Nein, nicht nur fünf Euro, aber die Zahl fünf ist eine ganz gute Orientierung nach den Prämien und den Kosten für den Spielbetrieb. Glücklicherweise konnten wir alle Heimspiele vor Zuschauern austragen. Da hatten wir die eine oder andere Schrecksekunde nach den Vorfällen von Nizza. Aber das hat funktioniert. Das hat uns weitergeholfen. Auch deswegen können wir dieses Jahr ein deutlich positives Ergebnis vorlegen. Europa war da ein wesentlicher Faktor.

Nächstes Jahr könnte es mit diesem Europa-Faktor eng werden. Dafür gibt es viele auslaufende Verträge. Gibt es für die nächste Saison also einen Sondereffekt, indem es vielleicht nicht mehr Einnahmen, dafür aber weniger Ausgaben geben wird, weil der Etat für die Lizenzspieler signifikant gesenkt werden kann?

Das wird ein wichtiger Effekt werden, der aber auch notwendig ist. Es werden einige Verträge auslaufen müssen. Auf der anderen Seite müssen wir handlungsfähig bleiben und den Kader sportlich weiterentwickeln. Bei all den Wünschen, die ich hier vortrage, wäre ein Zweitliga-Abstieg eine riesige Herausforderung. Das heißt: Wir sind aufgefordert, immer sehr genau abzuwägen, was die Mannschaft sportlich braucht, um ihre Leistung bringen zu können. Es darf nicht nur darum gehen, irgendwie gerade so die Klasse zu halten, sondern das, was wir in diesem Jahr mit der Begeisterung der Fans erlebt haben, auch wieder zu ermöglichen. So wollen wir den Kader sportlich und finanziell anlegen. Es ist also kein Szenario, einfach nur Verträge auslaufen zu lassen und die eingesparten Kosten zur Sanierung zu verwenden.

Das heißt, der FC kann und wird sich schon in diesem Winter ohne Sorgen den Mittelstürmer leisten können, den es braucht?

Die entscheidende Frage ist, dass es Spieler sein müssen, an die wir glauben, die den FC auch nachhaltig auf dem jetzt eingeschlagenen Weg weiterbringen. Über die Details sprechen Sie dafür besser mit den sportlich Verantwortlichen. (lacht) Wenn das aber gegeben ist, dann können wir im Hinblick auf unser Gefüge tätig werden.

Das neue Gefüge sieht vor, dass es drei Kategorien an Spielern gibt: Nachwuchsspieler, gestandene Spieler und Leistungsträger. In welcher Kategorie könnte der FC denn aktiv werden?

In all diesen Kategorien könnten wir, wenn genau der richtige Spieler für uns bereitstünde, tätig werden.

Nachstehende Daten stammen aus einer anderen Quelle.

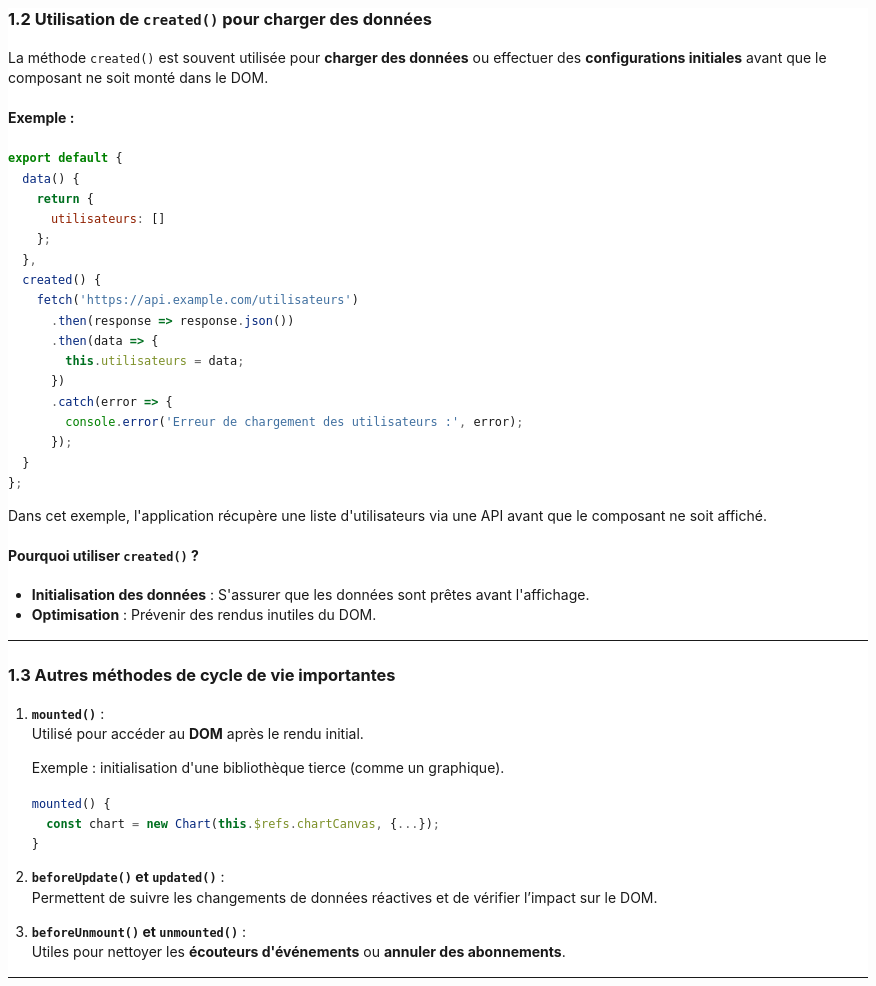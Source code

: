 ### 1.2 Utilisation de `created()` pour charger des données

La méthode `created()` est souvent utilisée pour **charger des données** ou effectuer des **configurations initiales** avant que le composant ne soit monté dans le DOM.

#### Exemple :

```javascript
export default {
  data() {
    return {
      utilisateurs: []
    };
  },
  created() {
    fetch('https://api.example.com/utilisateurs')
      .then(response => response.json())
      .then(data => {
        this.utilisateurs = data;
      })
      .catch(error => {
        console.error('Erreur de chargement des utilisateurs :', error);
      });
  }
};
```

Dans cet exemple, l'application récupère une liste d'utilisateurs via une API avant que le composant ne soit affiché.

#### Pourquoi utiliser `created()` ?
- **Initialisation des données** : S'assurer que les données sont prêtes avant l'affichage.
- **Optimisation** : Prévenir des rendus inutiles du DOM.

---

### 1.3 Autres méthodes de cycle de vie importantes

1. **`mounted()`** :  
   Utilisé pour accéder au **DOM** après le rendu initial.
   
   Exemple : initialisation d'une bibliothèque tierce (comme un graphique).

   ```javascript
   mounted() {
     const chart = new Chart(this.$refs.chartCanvas, {...});
   }
   ```

2. **`beforeUpdate()` et `updated()`** :  
   Permettent de suivre les changements de données réactives et de vérifier l’impact sur le DOM.
   
3. **`beforeUnmount()` et `unmounted()`** :  
   Utiles pour nettoyer les **écouteurs d'événements** ou **annuler des abonnements**.

---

Wir wollen nicht einfach nur irgendeine Summe in die Hand nehmen und gucken, was wir für diese Summe bekommen. Das ist nicht die Art und Weise, wie wir arbeiten wollen. Und das macht wahnsinnig viel Spaß, weil wir nicht mit dem Rücken zur Wand irgendetwas tun müssen. Wir fühlen uns jetzt so gestärkt, dass wir genau für unsere Zielsetzungen in der Kaderplanung den Markt sondieren können. Wir wollen die Nerven behalten und wirklich das Richtige für den FC tun.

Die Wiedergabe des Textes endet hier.